╭─ INPUT FOR THIS TASK
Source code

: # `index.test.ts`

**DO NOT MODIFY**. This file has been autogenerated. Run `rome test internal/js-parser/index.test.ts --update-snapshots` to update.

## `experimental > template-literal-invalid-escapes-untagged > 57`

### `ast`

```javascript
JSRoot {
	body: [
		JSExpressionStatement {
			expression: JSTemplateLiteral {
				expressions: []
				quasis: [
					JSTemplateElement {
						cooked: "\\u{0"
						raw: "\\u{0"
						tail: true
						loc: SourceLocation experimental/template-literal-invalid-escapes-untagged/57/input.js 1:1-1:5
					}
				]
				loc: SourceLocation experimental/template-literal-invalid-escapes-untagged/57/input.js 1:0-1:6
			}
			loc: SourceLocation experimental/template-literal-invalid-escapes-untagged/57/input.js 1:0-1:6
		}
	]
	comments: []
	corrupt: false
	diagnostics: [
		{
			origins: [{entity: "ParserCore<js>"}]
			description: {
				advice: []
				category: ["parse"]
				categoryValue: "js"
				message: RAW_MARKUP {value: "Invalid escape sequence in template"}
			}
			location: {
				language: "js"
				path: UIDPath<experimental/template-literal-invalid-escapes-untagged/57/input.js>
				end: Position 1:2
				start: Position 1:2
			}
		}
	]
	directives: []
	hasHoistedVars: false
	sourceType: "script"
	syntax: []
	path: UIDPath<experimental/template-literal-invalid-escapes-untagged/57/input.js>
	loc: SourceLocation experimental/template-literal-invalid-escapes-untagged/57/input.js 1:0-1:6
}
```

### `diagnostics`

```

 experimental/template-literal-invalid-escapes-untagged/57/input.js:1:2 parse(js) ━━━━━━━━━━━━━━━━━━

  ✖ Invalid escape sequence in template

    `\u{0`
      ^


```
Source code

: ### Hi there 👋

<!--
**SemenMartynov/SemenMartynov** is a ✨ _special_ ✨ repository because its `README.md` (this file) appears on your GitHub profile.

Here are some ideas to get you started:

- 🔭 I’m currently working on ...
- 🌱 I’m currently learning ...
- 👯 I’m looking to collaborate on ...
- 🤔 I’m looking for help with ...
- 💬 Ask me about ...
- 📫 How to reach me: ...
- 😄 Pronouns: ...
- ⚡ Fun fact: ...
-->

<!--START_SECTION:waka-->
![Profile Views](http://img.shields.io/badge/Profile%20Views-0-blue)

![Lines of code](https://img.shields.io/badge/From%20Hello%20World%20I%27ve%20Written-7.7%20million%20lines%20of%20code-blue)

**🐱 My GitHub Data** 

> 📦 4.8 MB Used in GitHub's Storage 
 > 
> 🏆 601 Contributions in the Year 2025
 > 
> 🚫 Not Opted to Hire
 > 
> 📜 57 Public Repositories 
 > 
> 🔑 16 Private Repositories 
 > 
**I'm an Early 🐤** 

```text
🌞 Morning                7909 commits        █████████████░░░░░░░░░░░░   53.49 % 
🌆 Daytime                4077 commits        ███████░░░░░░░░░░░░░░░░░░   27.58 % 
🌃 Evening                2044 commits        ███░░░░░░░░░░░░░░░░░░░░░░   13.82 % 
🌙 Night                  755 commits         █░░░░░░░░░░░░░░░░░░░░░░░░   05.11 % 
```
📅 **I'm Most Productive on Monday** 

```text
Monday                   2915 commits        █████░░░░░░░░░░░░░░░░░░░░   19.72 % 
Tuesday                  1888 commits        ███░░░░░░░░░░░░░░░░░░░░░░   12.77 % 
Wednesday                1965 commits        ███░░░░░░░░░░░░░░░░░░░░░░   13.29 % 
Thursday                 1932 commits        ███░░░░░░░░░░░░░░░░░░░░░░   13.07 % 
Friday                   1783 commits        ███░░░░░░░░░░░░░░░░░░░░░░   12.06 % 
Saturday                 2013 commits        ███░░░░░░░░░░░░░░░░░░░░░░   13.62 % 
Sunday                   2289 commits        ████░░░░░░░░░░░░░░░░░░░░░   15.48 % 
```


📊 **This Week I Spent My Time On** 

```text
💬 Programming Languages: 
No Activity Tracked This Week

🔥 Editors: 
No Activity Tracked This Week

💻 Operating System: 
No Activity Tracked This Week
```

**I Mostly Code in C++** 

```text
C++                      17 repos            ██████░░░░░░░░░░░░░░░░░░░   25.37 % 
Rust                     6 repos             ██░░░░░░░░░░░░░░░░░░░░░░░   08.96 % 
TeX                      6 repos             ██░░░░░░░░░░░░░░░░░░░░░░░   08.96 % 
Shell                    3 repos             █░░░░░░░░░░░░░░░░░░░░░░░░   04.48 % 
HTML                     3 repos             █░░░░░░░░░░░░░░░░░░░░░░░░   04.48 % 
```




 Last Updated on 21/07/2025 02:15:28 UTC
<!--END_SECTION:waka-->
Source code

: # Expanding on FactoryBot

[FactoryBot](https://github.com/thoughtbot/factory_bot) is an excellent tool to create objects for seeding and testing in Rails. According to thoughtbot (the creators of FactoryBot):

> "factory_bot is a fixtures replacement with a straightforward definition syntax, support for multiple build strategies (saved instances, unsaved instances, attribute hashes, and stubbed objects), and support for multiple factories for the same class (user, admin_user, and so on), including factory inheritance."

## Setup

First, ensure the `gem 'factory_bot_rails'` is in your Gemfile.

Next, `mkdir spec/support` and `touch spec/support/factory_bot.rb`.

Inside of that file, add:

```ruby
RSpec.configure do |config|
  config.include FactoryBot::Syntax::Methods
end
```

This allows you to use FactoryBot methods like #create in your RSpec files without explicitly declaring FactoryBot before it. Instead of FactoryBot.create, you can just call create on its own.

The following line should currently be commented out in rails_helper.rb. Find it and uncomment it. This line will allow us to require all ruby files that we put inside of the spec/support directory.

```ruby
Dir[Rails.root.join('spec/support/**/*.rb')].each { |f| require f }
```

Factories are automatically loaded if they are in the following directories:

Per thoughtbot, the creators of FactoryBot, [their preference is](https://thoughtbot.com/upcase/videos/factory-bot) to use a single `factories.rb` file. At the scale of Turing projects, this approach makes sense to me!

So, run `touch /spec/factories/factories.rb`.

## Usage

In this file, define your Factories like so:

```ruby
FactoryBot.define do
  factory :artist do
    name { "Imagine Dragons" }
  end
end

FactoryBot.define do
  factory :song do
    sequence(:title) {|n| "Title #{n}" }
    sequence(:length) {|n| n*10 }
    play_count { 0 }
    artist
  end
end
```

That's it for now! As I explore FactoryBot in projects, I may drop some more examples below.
╰─
__WORK ITEM__.
Search the entries for the word "badge", then copy every line in which it is found.

__SOLUTION FOR THIS TASK__.
![Profile Views](http://img.shields.io/badge/Profile%20Views-0-blue)
![Lines of code](https://img.shields.io/badge/From%20Hello%20World%20I%27ve%20Written-7.7%20million%20lines%20of%20code-blue)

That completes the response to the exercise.